§ **GIVEN RECORDS**
----

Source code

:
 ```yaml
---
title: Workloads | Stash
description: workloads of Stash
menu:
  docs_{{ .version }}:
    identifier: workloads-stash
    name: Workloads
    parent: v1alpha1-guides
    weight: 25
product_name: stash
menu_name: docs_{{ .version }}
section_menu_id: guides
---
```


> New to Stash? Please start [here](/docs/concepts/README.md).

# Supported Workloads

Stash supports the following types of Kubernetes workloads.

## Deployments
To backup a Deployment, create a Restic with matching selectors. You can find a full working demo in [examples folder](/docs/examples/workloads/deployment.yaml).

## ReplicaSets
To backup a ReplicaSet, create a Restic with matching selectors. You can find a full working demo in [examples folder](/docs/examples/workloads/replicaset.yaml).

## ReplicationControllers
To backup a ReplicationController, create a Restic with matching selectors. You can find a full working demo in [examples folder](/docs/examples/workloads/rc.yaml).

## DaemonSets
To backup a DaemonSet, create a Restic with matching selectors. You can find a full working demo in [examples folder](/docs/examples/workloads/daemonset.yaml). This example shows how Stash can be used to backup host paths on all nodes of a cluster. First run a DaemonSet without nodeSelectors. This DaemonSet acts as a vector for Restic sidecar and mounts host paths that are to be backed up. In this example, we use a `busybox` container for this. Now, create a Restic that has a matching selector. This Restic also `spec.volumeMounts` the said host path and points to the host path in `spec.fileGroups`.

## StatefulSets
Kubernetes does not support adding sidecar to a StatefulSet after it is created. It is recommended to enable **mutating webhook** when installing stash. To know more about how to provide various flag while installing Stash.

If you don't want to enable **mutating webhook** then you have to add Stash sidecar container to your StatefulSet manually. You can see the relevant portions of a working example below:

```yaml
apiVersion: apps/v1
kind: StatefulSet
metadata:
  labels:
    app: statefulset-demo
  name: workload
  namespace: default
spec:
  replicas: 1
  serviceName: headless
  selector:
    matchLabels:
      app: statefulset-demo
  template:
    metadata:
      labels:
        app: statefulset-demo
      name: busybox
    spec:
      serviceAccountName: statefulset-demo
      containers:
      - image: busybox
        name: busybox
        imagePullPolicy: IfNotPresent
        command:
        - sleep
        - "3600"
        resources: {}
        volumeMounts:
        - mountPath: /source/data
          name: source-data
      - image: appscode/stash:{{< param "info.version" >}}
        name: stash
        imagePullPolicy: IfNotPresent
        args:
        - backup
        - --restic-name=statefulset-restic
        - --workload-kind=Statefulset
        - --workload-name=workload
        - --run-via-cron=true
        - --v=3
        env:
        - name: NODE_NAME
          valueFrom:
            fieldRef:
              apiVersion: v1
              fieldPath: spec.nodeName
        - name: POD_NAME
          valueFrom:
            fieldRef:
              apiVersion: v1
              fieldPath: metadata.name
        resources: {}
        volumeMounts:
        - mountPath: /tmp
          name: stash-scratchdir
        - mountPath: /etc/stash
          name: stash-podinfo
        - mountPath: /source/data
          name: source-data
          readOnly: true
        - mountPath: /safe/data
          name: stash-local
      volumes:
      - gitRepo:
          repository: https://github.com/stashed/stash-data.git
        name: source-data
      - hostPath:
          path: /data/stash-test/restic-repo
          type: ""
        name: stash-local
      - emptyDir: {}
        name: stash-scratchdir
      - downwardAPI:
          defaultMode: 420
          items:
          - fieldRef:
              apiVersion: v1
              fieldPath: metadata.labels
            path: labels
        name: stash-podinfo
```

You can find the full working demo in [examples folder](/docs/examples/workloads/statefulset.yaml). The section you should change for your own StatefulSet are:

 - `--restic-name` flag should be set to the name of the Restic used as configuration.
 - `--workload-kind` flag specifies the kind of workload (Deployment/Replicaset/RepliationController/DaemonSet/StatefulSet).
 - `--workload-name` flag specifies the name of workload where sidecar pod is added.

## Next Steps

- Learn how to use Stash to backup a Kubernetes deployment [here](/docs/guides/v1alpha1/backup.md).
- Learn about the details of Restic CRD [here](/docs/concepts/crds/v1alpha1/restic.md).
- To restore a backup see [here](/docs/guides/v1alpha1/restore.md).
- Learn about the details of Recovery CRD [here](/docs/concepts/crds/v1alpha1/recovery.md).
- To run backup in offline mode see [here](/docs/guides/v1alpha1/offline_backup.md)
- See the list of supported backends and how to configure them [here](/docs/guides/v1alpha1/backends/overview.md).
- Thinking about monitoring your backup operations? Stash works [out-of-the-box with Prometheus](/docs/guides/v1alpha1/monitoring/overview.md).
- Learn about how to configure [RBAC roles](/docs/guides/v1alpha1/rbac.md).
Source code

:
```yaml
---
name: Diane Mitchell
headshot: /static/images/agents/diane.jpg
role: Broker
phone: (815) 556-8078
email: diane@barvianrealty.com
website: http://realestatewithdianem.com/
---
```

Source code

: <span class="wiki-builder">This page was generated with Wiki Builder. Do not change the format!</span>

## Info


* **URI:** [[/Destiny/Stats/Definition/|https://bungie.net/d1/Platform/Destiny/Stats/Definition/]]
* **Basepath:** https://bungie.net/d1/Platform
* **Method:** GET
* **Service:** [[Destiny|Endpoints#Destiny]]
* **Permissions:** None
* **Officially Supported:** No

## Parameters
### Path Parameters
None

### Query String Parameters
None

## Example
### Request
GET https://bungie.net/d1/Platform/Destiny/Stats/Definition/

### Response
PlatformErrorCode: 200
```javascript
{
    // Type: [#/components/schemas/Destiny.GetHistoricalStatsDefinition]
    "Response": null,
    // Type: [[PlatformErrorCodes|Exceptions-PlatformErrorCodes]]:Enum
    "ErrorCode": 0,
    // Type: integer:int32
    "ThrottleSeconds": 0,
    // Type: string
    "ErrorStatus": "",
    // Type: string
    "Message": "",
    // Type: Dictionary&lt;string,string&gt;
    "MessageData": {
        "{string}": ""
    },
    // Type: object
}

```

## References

----

§ **PROBLEM STATEMENT**
Search the lines above for the string "mutating" and copy each line that has it.

§ **EXERCISE RESPONSE**
Kubernetes does not support adding sidecar to a StatefulSet after it is created. It is recommended to enable **mutating webhook** when installing stash. To know more about how to provide various flag while installing Stash.
If you don't want to enable **mutating webhook** then you have to add Stash sidecar container to your StatefulSet manually. You can see the relevant portions of a working example below:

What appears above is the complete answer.